::: TASK INPUTS
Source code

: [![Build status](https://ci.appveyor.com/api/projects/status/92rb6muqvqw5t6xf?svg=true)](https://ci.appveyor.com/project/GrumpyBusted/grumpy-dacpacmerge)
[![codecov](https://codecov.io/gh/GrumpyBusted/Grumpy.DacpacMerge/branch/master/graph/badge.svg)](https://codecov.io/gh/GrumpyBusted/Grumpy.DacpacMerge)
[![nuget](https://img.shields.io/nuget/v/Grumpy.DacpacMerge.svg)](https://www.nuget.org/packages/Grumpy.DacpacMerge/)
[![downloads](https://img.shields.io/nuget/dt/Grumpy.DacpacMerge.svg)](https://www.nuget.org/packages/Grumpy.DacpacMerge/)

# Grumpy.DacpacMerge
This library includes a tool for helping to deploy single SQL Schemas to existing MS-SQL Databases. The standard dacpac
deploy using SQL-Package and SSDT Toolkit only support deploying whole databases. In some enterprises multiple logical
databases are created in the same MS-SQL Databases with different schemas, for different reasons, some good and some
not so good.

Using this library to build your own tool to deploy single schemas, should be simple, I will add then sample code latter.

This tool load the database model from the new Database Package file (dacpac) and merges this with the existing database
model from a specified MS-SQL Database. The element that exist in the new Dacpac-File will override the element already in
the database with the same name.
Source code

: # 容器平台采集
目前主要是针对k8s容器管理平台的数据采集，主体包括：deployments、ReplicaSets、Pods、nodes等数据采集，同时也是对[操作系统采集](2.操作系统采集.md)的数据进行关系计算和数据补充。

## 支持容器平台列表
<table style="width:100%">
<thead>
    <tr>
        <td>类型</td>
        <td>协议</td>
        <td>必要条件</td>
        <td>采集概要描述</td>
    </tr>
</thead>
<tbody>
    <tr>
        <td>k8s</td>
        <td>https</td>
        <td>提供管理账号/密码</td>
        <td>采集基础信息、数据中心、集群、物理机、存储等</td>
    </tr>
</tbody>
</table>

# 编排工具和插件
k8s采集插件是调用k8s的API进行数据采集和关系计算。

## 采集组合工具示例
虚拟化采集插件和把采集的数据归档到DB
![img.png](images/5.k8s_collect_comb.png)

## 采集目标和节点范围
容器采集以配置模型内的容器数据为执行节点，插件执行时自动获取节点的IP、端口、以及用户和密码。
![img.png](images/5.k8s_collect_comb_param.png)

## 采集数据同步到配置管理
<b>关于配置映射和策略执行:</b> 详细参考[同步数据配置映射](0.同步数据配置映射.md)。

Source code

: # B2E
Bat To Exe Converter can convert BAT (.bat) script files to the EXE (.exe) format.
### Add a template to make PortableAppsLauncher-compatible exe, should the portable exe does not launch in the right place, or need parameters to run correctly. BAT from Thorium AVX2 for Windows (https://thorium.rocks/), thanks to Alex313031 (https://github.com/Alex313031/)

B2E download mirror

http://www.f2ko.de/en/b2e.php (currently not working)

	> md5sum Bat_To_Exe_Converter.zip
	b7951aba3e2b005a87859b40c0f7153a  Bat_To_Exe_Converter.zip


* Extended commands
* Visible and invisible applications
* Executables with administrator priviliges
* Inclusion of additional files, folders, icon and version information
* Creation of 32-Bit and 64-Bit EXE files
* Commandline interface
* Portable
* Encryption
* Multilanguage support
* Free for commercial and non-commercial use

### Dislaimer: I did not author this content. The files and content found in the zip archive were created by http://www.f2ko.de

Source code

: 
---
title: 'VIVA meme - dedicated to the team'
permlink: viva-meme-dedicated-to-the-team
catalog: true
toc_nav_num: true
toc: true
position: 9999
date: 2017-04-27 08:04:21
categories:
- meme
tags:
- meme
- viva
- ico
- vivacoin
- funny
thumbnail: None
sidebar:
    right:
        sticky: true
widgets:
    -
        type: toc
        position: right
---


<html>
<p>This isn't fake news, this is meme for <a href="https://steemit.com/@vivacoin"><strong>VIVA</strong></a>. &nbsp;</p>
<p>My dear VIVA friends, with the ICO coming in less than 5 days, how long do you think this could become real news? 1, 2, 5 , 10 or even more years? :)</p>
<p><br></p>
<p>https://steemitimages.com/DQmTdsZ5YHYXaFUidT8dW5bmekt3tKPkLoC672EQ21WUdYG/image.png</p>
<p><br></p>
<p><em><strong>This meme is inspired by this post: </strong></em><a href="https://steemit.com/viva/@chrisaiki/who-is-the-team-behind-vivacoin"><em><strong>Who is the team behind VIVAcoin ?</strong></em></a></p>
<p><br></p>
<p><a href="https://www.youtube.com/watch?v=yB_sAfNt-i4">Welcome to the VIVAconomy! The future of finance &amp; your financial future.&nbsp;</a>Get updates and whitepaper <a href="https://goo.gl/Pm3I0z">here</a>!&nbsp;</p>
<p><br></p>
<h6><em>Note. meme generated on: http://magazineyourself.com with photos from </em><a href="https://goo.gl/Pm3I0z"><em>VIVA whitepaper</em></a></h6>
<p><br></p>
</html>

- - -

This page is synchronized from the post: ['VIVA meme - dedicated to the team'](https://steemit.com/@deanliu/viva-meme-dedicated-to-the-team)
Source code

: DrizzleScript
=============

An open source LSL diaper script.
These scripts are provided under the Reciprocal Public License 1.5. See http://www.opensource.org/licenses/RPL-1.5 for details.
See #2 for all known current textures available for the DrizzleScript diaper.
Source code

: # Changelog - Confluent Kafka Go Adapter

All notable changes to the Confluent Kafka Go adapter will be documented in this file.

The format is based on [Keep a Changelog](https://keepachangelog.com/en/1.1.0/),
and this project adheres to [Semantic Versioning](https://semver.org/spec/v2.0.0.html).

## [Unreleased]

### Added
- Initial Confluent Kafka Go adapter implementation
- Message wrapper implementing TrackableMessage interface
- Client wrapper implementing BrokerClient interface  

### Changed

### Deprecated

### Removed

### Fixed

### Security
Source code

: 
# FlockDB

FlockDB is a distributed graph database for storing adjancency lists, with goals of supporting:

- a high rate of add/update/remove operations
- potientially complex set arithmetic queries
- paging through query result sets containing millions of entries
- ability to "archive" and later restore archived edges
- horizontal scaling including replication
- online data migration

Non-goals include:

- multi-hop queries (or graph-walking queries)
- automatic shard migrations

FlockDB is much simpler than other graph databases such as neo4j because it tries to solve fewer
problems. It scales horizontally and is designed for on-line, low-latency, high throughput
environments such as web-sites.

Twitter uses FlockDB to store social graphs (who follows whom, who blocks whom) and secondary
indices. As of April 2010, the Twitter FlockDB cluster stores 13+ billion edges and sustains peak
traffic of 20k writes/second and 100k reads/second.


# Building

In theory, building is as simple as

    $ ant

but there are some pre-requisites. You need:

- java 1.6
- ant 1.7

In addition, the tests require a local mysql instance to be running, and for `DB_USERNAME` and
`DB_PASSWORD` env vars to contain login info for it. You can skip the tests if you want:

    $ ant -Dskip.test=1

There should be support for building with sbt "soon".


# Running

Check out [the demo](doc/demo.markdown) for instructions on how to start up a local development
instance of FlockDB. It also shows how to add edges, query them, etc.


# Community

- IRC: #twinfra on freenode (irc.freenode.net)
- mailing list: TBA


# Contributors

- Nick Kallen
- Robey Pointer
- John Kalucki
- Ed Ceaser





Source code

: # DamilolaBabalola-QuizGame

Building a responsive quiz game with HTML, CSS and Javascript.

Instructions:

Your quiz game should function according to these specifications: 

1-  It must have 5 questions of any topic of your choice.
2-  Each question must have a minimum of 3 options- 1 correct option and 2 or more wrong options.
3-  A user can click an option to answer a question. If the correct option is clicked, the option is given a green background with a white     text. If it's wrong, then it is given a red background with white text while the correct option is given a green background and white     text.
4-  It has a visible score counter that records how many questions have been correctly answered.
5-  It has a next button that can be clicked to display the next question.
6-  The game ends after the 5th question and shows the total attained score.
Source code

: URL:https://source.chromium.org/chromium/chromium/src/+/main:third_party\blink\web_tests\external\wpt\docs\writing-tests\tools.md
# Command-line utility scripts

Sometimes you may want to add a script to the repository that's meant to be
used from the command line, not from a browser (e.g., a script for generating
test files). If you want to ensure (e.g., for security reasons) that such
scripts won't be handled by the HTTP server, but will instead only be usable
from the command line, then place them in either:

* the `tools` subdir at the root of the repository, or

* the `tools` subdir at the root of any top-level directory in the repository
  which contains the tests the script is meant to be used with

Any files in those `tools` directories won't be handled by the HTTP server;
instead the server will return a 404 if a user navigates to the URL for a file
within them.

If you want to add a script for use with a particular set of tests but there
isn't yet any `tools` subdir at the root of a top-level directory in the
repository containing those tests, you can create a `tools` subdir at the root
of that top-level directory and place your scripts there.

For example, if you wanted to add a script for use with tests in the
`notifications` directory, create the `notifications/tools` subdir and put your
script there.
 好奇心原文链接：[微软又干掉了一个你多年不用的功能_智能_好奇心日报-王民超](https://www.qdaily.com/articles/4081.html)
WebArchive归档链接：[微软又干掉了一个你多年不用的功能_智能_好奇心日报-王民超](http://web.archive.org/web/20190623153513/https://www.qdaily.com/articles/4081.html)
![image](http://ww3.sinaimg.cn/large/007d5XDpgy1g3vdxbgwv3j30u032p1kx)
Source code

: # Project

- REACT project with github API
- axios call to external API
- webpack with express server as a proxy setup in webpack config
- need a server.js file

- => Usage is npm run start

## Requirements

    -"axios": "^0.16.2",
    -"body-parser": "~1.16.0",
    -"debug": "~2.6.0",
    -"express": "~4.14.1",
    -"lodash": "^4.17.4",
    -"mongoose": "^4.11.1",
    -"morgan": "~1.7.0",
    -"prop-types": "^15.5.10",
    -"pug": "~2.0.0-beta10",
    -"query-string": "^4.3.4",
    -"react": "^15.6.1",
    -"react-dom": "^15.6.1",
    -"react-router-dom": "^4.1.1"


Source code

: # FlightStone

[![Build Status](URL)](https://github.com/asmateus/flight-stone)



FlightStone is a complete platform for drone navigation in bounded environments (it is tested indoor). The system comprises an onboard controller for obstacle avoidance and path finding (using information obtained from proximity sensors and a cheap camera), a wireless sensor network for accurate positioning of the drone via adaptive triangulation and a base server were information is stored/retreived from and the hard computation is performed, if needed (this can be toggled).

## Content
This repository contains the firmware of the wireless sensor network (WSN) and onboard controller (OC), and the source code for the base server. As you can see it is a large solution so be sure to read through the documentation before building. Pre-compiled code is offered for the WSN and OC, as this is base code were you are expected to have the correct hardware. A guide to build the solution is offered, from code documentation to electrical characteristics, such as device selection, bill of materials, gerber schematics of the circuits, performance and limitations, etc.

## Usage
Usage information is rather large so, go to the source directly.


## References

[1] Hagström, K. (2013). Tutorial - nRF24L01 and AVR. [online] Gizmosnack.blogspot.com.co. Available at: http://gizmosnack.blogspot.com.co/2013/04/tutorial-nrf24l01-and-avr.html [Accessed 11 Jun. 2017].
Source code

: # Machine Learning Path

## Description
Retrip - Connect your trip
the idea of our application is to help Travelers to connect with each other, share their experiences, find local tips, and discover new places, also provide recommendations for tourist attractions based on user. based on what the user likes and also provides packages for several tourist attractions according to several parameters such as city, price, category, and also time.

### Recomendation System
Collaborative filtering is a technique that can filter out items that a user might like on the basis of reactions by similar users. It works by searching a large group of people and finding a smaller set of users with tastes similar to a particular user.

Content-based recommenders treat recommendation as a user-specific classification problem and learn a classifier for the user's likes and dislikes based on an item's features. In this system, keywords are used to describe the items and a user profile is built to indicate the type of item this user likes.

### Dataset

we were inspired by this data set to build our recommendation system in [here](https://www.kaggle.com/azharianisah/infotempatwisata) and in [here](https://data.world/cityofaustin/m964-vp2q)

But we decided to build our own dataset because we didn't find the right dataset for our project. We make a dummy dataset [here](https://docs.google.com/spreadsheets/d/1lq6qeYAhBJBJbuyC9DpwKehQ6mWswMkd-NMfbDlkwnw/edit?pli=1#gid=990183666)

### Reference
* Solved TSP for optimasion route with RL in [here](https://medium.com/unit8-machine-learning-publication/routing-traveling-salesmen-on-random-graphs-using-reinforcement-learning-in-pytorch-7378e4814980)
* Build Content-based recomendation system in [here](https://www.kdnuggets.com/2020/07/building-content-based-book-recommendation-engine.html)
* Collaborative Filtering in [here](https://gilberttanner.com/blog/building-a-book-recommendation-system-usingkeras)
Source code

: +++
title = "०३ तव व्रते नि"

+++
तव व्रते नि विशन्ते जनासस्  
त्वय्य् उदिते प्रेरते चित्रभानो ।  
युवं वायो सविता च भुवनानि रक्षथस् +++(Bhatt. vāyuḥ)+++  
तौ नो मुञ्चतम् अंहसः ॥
::::::
• _THE PROBLEM_
Both the first line of the data above and the line with "not so good." must be included; please return exactly those lines and the ones between them.

• _WRITTEN ANSWER_
Source code

: [![Build status](https://ci.appveyor.com/api/projects/status/92rb6muqvqw5t6xf?svg=true)](https://ci.appveyor.com/project/GrumpyBusted/grumpy-dacpacmerge)
[![codecov](https://codecov.io/gh/GrumpyBusted/Grumpy.DacpacMerge/branch/master/graph/badge.svg)](https://codecov.io/gh/GrumpyBusted/Grumpy.DacpacMerge)
[![nuget](https://img.shields.io/nuget/v/Grumpy.DacpacMerge.svg)](https://www.nuget.org/packages/Grumpy.DacpacMerge/)
[![downloads](https://img.shields.io/nuget/dt/Grumpy.DacpacMerge.svg)](https://www.nuget.org/packages/Grumpy.DacpacMerge/)

# Grumpy.DacpacMerge
This library includes a tool for helping to deploy single SQL Schemas to existing MS-SQL Databases. The standard dacpac
deploy using SQL-Package and SSDT Toolkit only support deploying whole databases. In some enterprises multiple logical
databases are created in the same MS-SQL Databases with different schemas, for different reasons, some good and some
not so good.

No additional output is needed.